According to Chan and Liu (2004), warmer SSTs in the northwestern Pacific are correlated with weaker 850 mb relative vorticity in the western Pacific, which would suggest that warm SSTs are linked to unfavorable dynamic conditions for tropical cyclones. Further examining this correlation in only ENSO years eliminates this connection, exposing the warm phase of ENSO’s role in creating atmospherically favorable conditions for long lived tropical cyclones (Chan and Liu, 2004). The atmospheric component of ENSO leads to both a reduction in the moist static energy to the northwest of the monsoon trough as well as an increase in moist static energy to the southeast of the monsoon trough (Chan and Liu, 2004). This enhances deep moist convergence southeast of the monsoon trough while significant subsidence occurs northwest of the monsoon trough (Chan and Liu, 2004). Warm ENSO events shift the positioning of the monsoon trough towards the southeast, providing dynamically favorable tropical cyclone conditions (Chan and Liu, 2004). Chan and Liu (2004) conclude that the main relationships between tropical cyclones and ENSO are not with warmer SSTs, but due to modulations in the strength of monsoon trough (Chan and Liu, 2004). Creating favorable atmospheric conditions in the central Pacific allows for westward propagating storms to have longer lifespans which can interact with warmer SSTs.

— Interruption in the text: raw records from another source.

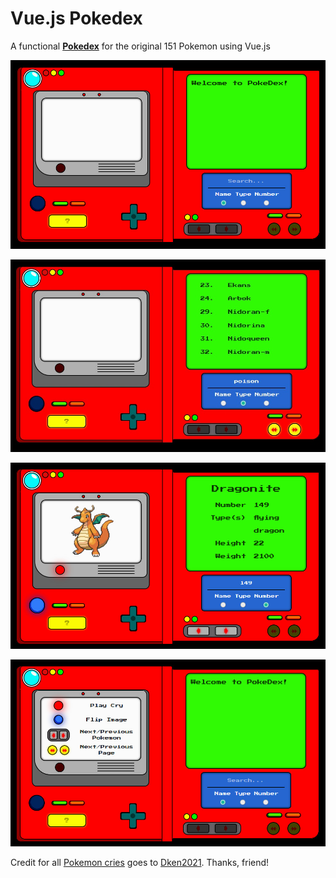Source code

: # Vue.js Pokedex

A functional **[Pokedex](https://codepen.io/dirttastesgood/full/GRovrBd)** for the original 151 Pokemon using Vue.js



![Screenshot 1 - Welcome screen][screenshot_1]

![Screenshot 2 - Welcome screen][screenshot_2]

![Screenshot 3 - Pokemon detail view][screenshot_3]

![Screenshot 4 - Help menu][screenshot_4]


Credit for all [Pokemon cries](https://www.youtube.com/watch?v=IjHGuuqVecE) goes to [Dken2021](https://www.youtube.com/channel/UCJn3-7IRrJBoVYgGYcZLrkQ). Thanks, friend!

[screenshot_1]: screenshots/screenshot1.jpg "Screenshot 1 - Welcome screen"

[screenshot_2]: screenshots/screenshot2.jpg "Screenshot 2 - Search by type"

[screenshot_3]: screenshots/screenshot3.jpg "Screenshot 3 - Pokemon detail view"

[screenshot_4]: screenshots/screenshot4.jpg "Screenshot 4 - Help menu"

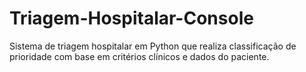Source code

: # Triagem-Hospitalar-Console
Sistema de triagem hospitalar em Python que realiza classificação de prioridade com base em critérios clínicos e dados do paciente.
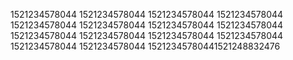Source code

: 1521234578044
1521234578044
1521234578044
1521234578044
1521234578044
1521234578044
1521234578044
1521234578044
1521234578044
1521234578044
1521234578044
1521234578044
1521234578044
1521234578044
15212345780441521248832476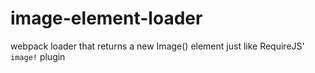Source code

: # image-element-loader
webpack loader that returns a new Image() element just like RequireJS' `image!` plugin
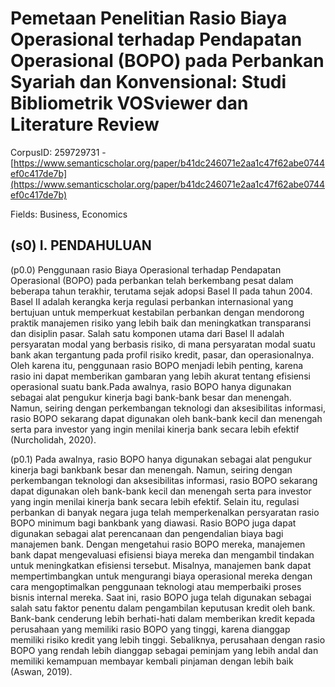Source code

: # Pemetaan Penelitian Rasio Biaya Operasional terhadap Pendapatan Operasional (BOPO) pada Perbankan Syariah dan Konvensional: Studi Bibliometrik VOSviewer dan Literature Review

CorpusID: 259729731 - [https://www.semanticscholar.org/paper/b41dc246071e2aa1c47f62abe0744ef0c417de7b](https://www.semanticscholar.org/paper/b41dc246071e2aa1c47f62abe0744ef0c417de7b)

Fields: Business, Economics

## (s0) I. PENDAHULUAN
(p0.0) Penggunaan rasio Biaya Operasional terhadap Pendapatan Operasional (BOPO) pada perbankan telah berkembang pesat dalam beberapa tahun terakhir, terutama sejak adopsi Basel II pada tahun 2004. Basel II adalah kerangka kerja regulasi perbankan internasional yang bertujuan untuk memperkuat kestabilan perbankan dengan mendorong praktik manajemen risiko yang lebih baik dan meningkatkan transparansi dan disiplin pasar. Salah satu komponen utama dari Basel II adalah persyaratan modal yang berbasis risiko, di mana persyaratan modal suatu bank akan tergantung pada profil risiko kredit, pasar, dan operasionalnya. Oleh karena itu, penggunaan rasio BOPO menjadi lebih penting, karena rasio ini dapat memberikan gambaran yang lebih akurat tentang efisiensi operasional suatu bank.Pada awalnya, rasio BOPO hanya digunakan sebagai alat pengukur kinerja bagi bank-bank besar dan menengah. Namun, seiring dengan perkembangan teknologi dan aksesibilitas informasi, rasio BOPO sekarang dapat digunakan oleh bank-bank kecil dan menengah serta para investor yang ingin menilai kinerja bank secara lebih efektif (Nurcholidah, 2020).

(p0.1) Pada awalnya, rasio BOPO hanya digunakan sebagai alat pengukur kinerja bagi bankbank besar dan menengah. Namun, seiring dengan perkembangan teknologi dan aksesibilitas informasi, rasio BOPO sekarang dapat digunakan oleh bank-bank kecil dan menengah serta para investor yang ingin menilai kinerja bank secara lebih efektif. Selain itu, regulasi perbankan di banyak negara juga telah memperkenalkan persyaratan rasio BOPO minimum bagi bankbank yang diawasi. Rasio BOPO juga dapat digunakan sebagai alat perencanaan dan pengendalian biaya bagi manajemen bank. Dengan mengetahui rasio BOPO mereka, manajemen bank dapat mengevaluasi efisiensi biaya mereka dan mengambil tindakan untuk meningkatkan efisiensi tersebut. Misalnya, manajemen bank dapat mempertimbangkan untuk mengurangi biaya operasional mereka dengan cara mengoptimalkan penggunaan teknologi atau memperbaiki proses bisnis internal mereka. Saat ini, rasio BOPO juga telah digunakan sebagai salah satu faktor penentu dalam pengambilan keputusan kredit oleh bank. Bank-bank cenderung lebih berhati-hati dalam memberikan kredit kepada perusahaan yang memiliki rasio BOPO yang tinggi, karena dianggap memiliki risiko kredit yang lebih tinggi. Sebaliknya, perusahaan dengan rasio BOPO yang rendah lebih dianggap sebagai peminjam yang lebih andal dan memiliki kemampuan membayar kembali pinjaman dengan lebih baik (Aswan, 2019).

The increased frequency in long lived storms increases the potential for greater accumulation of accumulated cyclone energy (ACE). ACE has also been positively correlated with certain ENSO indices (Camargo and Sobel, 2005). Of 13 El Nino years studied between 1950 and 2002, only one recorded ACE values below the median (Camargo and Sobel, 2005). Cold ENSO years were shown to have lower ACE values on average via this same study. ACE is closely related to tropical cyclone intensity, showing that warm ENSO years see a shift to more ACE per tropical cyclone while cold ENSO years see a shift to less ACE per tropical cyclone (Camargo and Sobel, 2005). Cold ENSO years are observed to have frequent tropical storms that are very weak on average (Mei et al., 2015) . In the opposite phase, the spatial distribution of tropical cyclones has been documented to shift southeast during warm ENSO phases due to the changes in the monsoon trough as discussed before (Camargo and Sobel, 2005). SST as a major factor for long term variability was ruled out by Chan and Liu (2004), leaving the monsoon trough-tropical upper tropospheric trough system as the main modulator in interannual variability in tropical cyclones.
Quantifying the Interannual Variability: ENSO and the TUTT
Wang and Wu (2016) discovered a robust link between 'west years' and 'east years' of the TUTT and cold and warm phases of ENSO, respectively. In 1995, 1998, and 2010, the TUTT was observed to be at its most westerly point (Wang and Wu, 2016). In these years, tropical cyclone development was inhibited and a cold ENSO phase was observed. In 1994, 1997, 2002, and 2004, tropical cyclone formation was enhanced (as seen in the increases in ACE in Figure 1), correlating well with warm ENSO years (Wang and Wu, 2016). Variations in the TUTT are ultimately influenced by SST variations across the Pacific which are integrated into ENSO (Wang and Wu, 2016). In ‘east years’, warm SSTs in the Central Pacific impact the Walker Circulation, extending the monsoon trough to the east (Wang and Wu, 2016). A more easterly monsoon trough coupled with warmer ocean temperatures leads to greater accumulation of ACE over the course of a season (Wang and Wu, 2016). As a result of this analysis, it seems clear that surface conditions over a large area can influence the upper levels and drive changes in the monsoon trough.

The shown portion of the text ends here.